While the CD extended that time frame even further, and now digital is making the entire notion of a technologically imposed time limit on a song obsolete, for bluesman Joe Louis Walker, it still comes back to the music.
Walker said in an interview with the Troubadour of Hornet’s Nest, his brand-new release on Alligator Records, “It’s real simple for me: If I’ve got something to say, I’ll put it forth. If I don’t have something to say, I’m not going to put it out there just to have a ‘product.’
“It’s going to be your legacy; you’ve got to live with it forever.
“I’ve seen a lot of CDs with 17, 18 tracks, and I don’t know how that works. If you’ve got 19 tracks, you’ve got a double album!
“A lot of those changes that you mentioned were doing for marketing. I don’t know if they were done for music. When LPs first came out, they were collections of singles and lot of it was filler. And then when we went to CD, it’s the opposite of LP. ‘C’ means compact, ‘L’ means long-playing. Orchestras, big bands… compact discs compress all that and you don’t get all that quality.
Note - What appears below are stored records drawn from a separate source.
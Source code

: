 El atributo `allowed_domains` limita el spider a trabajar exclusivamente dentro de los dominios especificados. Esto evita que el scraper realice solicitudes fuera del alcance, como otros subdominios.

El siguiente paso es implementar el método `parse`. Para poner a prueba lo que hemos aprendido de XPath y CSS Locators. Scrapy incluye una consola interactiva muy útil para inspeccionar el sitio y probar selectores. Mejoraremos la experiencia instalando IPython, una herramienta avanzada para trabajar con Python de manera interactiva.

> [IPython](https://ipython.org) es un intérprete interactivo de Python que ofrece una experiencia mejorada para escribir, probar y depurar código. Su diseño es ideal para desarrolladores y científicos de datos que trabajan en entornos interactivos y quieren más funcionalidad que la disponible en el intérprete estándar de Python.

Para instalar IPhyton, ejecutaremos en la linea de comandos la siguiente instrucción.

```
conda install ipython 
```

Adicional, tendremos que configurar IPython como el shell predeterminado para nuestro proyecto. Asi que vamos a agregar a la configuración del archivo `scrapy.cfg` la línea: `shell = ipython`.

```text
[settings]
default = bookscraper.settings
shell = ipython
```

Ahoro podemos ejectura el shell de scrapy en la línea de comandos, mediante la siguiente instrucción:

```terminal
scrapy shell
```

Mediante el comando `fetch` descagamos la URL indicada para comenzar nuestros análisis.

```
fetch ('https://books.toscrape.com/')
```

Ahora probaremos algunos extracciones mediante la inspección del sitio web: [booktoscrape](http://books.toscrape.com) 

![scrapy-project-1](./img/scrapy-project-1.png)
It’s just a delivery form – cheaper might not be better.”
This is just Walker’s second release on the legendary Chicago blues label Alligator, after a 30-year recording career that’s taken him from the now-shuttered HighTone (which released his 1986 debut Cold Is the Night) to Polygram to Telarc to Stony Plain.
He seems happy at Alligator, which is one of the most highly respected blues labels on the scene.
“To be quite honest, I wanted to have a sort of trajectory from the last record, Hellfire (2012) to this record. I wanted it to have some sort of connection to the energy.”
He worked with the same producer, Tom Hambridge, on the new one, and said, “We work together well, we work together quick. Not a lot of overdubs. It’s just about the songs and guitar and voice. It’s sort of a close brother or sister to Hellfire.”
Walker brought up the fact that in popular music, genres change from generation to generation. He offered up young guitarist Derek Trucks as an example of contemporary blues – even though many blues purists might not describe Trucks’ music as blues at all.
“For anything to move forward, it needs new people. It needs young people to carry it on.
“To me, I’d like to do something that would give them something to listen to and keep myself happy and keep things interesting.
“It’s always an adventure, as long as you keep it that way!”